Enter two numbers (preferably non-zero positive integers) in this project to get started. Press space if you ever want to restart with two different numbers entered.

The GCD (Greatest Common Divisor) of two numbers is the biggest number that both numbers are a multiple of. This can be found using a method called the Euclidean algorithm, which repeatedly replaces the bigger number with its value mod the smaller one. This continues until one of the numbers becomes 0, where the other one will be the GCD of the original two numbers.

In this project's equations, dividends are orange, divisors are yellow, quotients are blue and remainders are purple. The divisor and remainder of each equation are used as the dividend and divisor of the next, unless the remainder that would've become a divisor is 0. You can't divide by 0.
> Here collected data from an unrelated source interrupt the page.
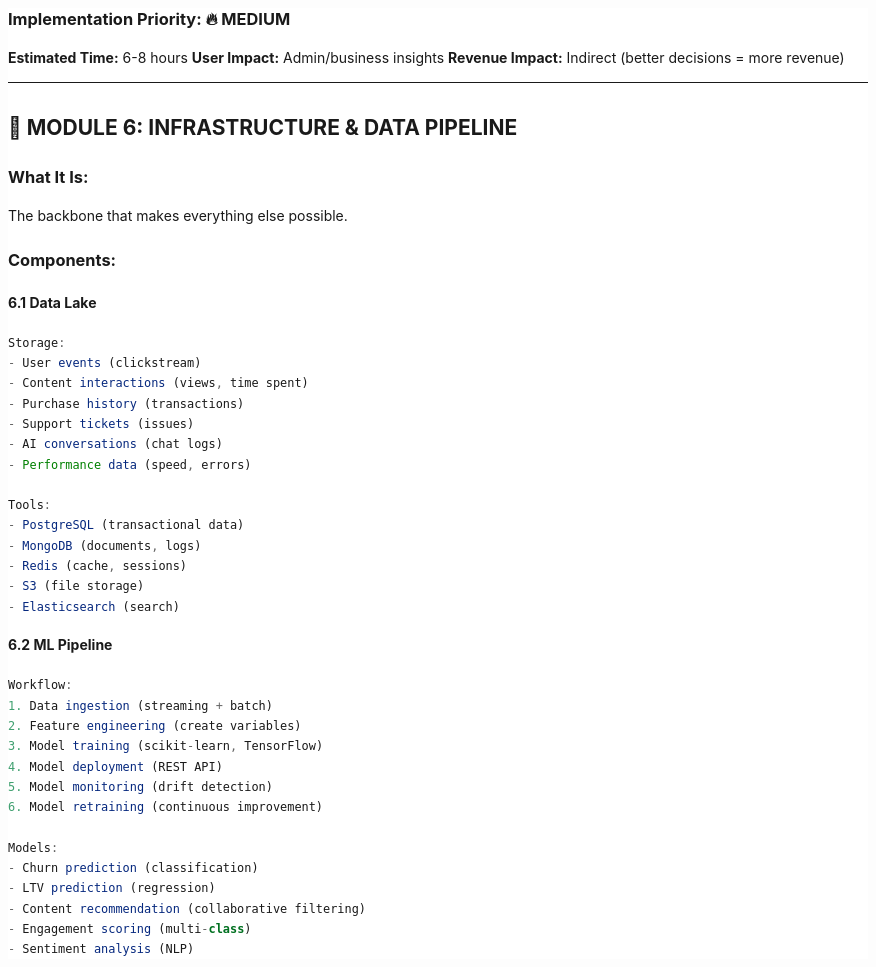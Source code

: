 
### **Implementation Priority:** 🔥 MEDIUM

**Estimated Time:** 6-8 hours
**User Impact:** Admin/business insights
**Revenue Impact:** Indirect (better decisions = more revenue)

---

## 🔧 MODULE 6: INFRASTRUCTURE & DATA PIPELINE

### **What It Is:**

The backbone that makes everything else possible.

### **Components:**

#### **6.1 Data Lake**

```typescript
Storage:
- User events (clickstream)
- Content interactions (views, time spent)
- Purchase history (transactions)
- Support tickets (issues)
- AI conversations (chat logs)
- Performance data (speed, errors)

Tools:
- PostgreSQL (transactional data)
- MongoDB (documents, logs)
- Redis (cache, sessions)
- S3 (file storage)
- Elasticsearch (search)
```

#### **6.2 ML Pipeline**

```typescript
Workflow:
1. Data ingestion (streaming + batch)
2. Feature engineering (create variables)
3. Model training (scikit-learn, TensorFlow)
4. Model deployment (REST API)
5. Model monitoring (drift detection)
6. Model retraining (continuous improvement)

Models:
- Churn prediction (classification)
- LTV prediction (regression)
- Content recommendation (collaborative filtering)
- Engagement scoring (multi-class)
- Sentiment analysis (NLP)
```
Press the left and right arrow keys to view alternate equations. Page 2 has each equation rewritten to have the remainder as the subject. Page 3 has each remainder rewritten as multiples of the original two numbers added together. These multipliers come from the previous remainder's page 2 equation and are modified based on that equation's quotient, dividend's multipliers and divisor's multipliers.

At the bottom of the screen is a geometric visualisation of the page 1 equations used for finding the GCD, which is the biggest edge length for a square that can perfectly tile a rectangle whose dimensions are two numbers. The biggest possible square is tested and if there's leftover space, the GCD will be equal to the GCD of that rectangular gap and the Euclidean algorithm is continued recursively.